Items from a data source
-- Opening Marker --
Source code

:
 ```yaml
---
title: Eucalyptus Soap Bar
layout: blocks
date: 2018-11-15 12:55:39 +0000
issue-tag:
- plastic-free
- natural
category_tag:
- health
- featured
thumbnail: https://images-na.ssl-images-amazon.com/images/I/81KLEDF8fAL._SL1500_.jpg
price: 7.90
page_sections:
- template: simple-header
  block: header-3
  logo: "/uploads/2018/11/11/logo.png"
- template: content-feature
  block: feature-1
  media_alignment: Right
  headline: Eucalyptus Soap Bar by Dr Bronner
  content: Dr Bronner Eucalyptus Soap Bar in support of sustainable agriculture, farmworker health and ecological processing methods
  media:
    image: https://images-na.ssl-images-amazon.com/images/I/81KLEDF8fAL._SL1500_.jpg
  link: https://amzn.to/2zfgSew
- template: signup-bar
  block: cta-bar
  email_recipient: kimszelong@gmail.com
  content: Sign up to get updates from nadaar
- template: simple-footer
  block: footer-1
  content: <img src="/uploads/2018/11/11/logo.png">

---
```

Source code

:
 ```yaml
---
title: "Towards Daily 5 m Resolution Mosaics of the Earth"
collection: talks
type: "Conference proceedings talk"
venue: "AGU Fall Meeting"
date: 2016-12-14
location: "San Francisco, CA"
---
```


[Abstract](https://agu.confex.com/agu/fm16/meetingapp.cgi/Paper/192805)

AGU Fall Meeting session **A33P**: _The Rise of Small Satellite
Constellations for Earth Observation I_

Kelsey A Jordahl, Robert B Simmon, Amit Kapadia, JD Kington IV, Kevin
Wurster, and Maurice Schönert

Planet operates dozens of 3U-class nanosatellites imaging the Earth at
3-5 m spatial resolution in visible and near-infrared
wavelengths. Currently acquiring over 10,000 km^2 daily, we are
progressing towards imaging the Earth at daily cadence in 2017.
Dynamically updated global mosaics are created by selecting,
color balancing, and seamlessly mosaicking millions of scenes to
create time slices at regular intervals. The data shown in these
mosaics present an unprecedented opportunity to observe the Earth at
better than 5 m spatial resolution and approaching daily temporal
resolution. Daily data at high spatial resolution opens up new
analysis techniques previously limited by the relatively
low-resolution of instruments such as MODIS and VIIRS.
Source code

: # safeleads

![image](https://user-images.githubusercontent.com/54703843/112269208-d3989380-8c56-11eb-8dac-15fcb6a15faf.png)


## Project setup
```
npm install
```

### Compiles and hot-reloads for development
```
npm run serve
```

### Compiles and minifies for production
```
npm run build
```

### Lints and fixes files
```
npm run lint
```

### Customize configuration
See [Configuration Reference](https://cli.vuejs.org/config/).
-- Closing Marker --
### Problem to work on
When a line in the records holds the string "footer", copy that line.

### Result of this exercise
- template: simple-footer
  block: footer-1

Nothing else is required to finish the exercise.